Charlotte Tukey, who has cared for between 800 and 900 children, is retiring and closing Auntie's Daycare.
What will she miss the most? The noise.
"On Sunday nights it's already too quiet and I look forward to Monday mornings," Tukey said as she grilled a pile of hot dogs and hamburgers for a group of children gathering at a picnic table inside her house. They passed around baggies of chopped vegetables and chomped away while they waited.
"It's going to be a big adjustment," she said.
Tukey opened Auntie's Daycare after she moved to Falmouth and discovered that putting her two daughters into day care while she worked as an X-ray technician would leave her only $35 a week in take-home pay.
"That was how I set my price," Tukey said. She charged the first family $35 per week.
Tukey said she has loved her job and loved working with the children.
"They're like little sponges, they absorb everything," she said. "And they're very appreciative of everything you do for them."

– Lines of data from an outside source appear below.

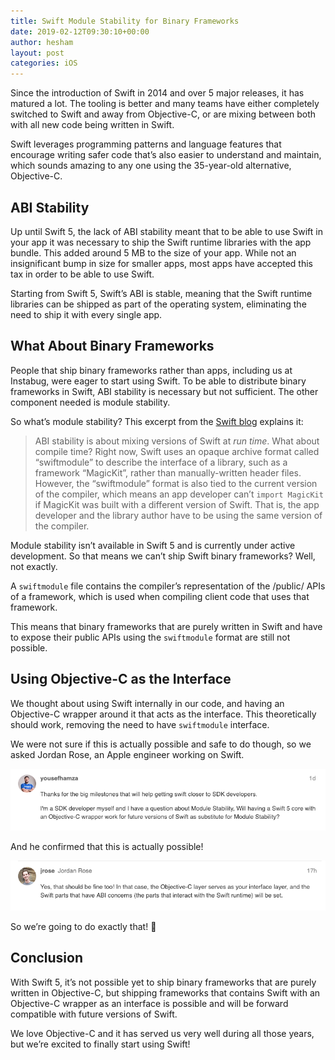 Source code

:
 ```yaml
---
title: Swift Module Stability for Binary Frameworks
date: 2019-02-12T09:30:10+00:00
author: hesham
layout: post
categories: iOS
---
```


Since the introduction of Swift in 2014 and over 5 major releases, it has matured a lot. The tooling is better and many teams have either completely switched to Swift and away from Objective-C, or are mixing between both with all new code being written in Swift.

Swift leverages programming patterns and language features that encourage writing safer code that’s also easier to understand and maintain, which sounds amazing to any one using the 35-year-old alternative, Objective-C.

## ABI Stability
Up until Swift 5, the lack of ABI stability meant that to be able to use Swift in your app it was necessary to ship the Swift runtime libraries with the app bundle. This added around 5 MB to the size of your app. While not an insignificant bump in size for smaller apps, most apps have accepted this tax in order to be able to use Swift.

Starting from Swift 5, Swift’s ABI is stable, meaning that the Swift runtime libraries can be shipped as part of the operating system, eliminating the need to ship it with every single app.

## What About Binary Frameworks
People that ship binary frameworks rather than apps, including us at Instabug, were eager to start using Swift. To be able to distribute binary frameworks in Swift, ABI stability is necessary but not sufficient. The other component needed is module stability.

So what’s module stability? This excerpt from the [Swift blog](https://swift.org/blog/abi-stability-and-more/) explains it:

> ABI stability is about mixing versions of Swift at _run time_. What about compile time? Right now, Swift uses an opaque archive format called “swiftmodule” to describe the interface of a library, such as a framework “MagicKit”, rather than manually-written header files. However, the “swiftmodule” format is also tied to the current version of the compiler, which means an app developer can’t `import MagicKit` if MagicKit was built with a different version of Swift. That is, the app developer and the library author have to be using the same version of the compiler.

Module stability isn’t available in Swift 5 and is currently under active development. So that means we can’t ship Swift binary frameworks? Well, not exactly.

A `swiftmodule` file contains the compiler’s representation of the /public/ APIs of a framework, which is used when compiling client code that uses that framework.

This means that binary frameworks that are purely written in Swift and have to expose their public APIs using the `swiftmodule` format are still not possible. 

## Using Objective-C as the Interface
We thought about using Swift internally in our code, and having an Objective-C wrapper around it that acts as the interface. This theoretically should work, removing the need to have `swiftmodule` interface.

We were not sure if this is actually possible and safe to do though, so we asked Jordan Rose, an  Apple engineer working on Swift.

![question-to-jrose](/images/ct0yVGXrg4Yv7Jxos7Ck.png)

And he confirmed that this is actually possible!

![answer-from-jrose](/images/dNdgCtgkbBXmmeWx2bI9.png)


So we’re going to do exactly that! 🎉

## Conclusion
With Swift 5, it’s not possible yet to ship binary frameworks that are purely written in Objective-C, but shipping frameworks that contains Swift with an Objective-C wrapper as an interface is possible and will be forward compatible with future versions of Swift.

We love Objective-C and it has served us very well during all those years, but we’re excited to finally start using Swift! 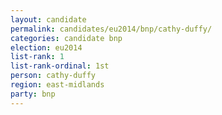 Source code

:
 ```yaml
---
layout: candidate
permalink: candidates/eu2014/bnp/cathy-duffy/
categories: candidate bnp
election: eu2014
list-rank: 1
list-rank-ordinal: 1st
person: cathy-duffy
region: east-midlands
party: bnp
---
```

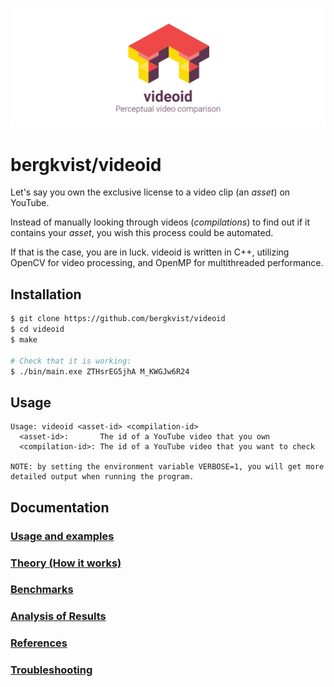 ![](docs/logo.png)

# bergkvist/videoid
Let's say you own the exclusive license to a video clip (an *asset*) on YouTube.

Instead of manually looking through videos (*compilations*) to find out if it contains your *asset*, you wish this process could be automated.

If that is the case, you are in luck. videoid is written in C++, utilizing OpenCV for video processing, and OpenMP for multithreaded performance.



## Installation
```sh
$ git clone https://github.com/bergkvist/videoid
$ cd videoid
$ make

# Check that it is working:
$ ./bin/main.exe ZTHsrEG5jhA M_KWGJw6R24
```

## Usage
```
Usage: videoid <asset-id> <compilation-id>
  <asset-id>:       The id of a YouTube video that you own
  <compilation-id>: The id of a YouTube video that you want to check
 
NOTE: by setting the environment variable VERBOSE=1, you will get more detailed output when running the program.
```

## Documentation
### [Usage and examples](docs/1_EXAMPLES.md)
### [Theory (How it works)](docs/2_THEORY.md)
### [Benchmarks](docs/3_BENCHMARKS.md)
### [Analysis of Results](docs/4_RESULTS.md)
### [References](docs/5_REFERENCES.md)
### [Troubleshooting](docs/0_TROUBLESHOOTING.md)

Over the years, she has watched hundreds of children, no more than 12 at a time, in the fenced-in yard and large playroom in her house.
She has even recently begun watching a second generation. The first child she watched, Sarah Vosmus, is now 34 years old and has been taking her own daughter, Riley, to Auntie's Daycare since Riley was 6 months old.
"She was essentially my mother," Vosmus said. "Our families even ended up taking vacations together."
She said she was glad her daughter got to spend time and get to know "Auntie."
"If someone else is going to raise your kids, you want someone who's a mom, someone who's family," Vosmus said.
Riley's true social personality, she said, came out after spending time with "Auntie."
"She's definitely more than a day-care provider," Vosmus said.
Tukey said the biggest change that she has noticed in recent years is how much children want to play video games instead of going outside to play.
"Video games are all the kids want to do in lieu of physical exercise," she said. "I just don't let them do it. There are so many other things they can do."
Now that she's retiring, Tukey said she hopes to do a little traveling and maybe see the Grand Canyon.
But child care won't be too far from her mind.
"I have four small grandchildren," she said. "I'll leave the (day-care) room set up for them."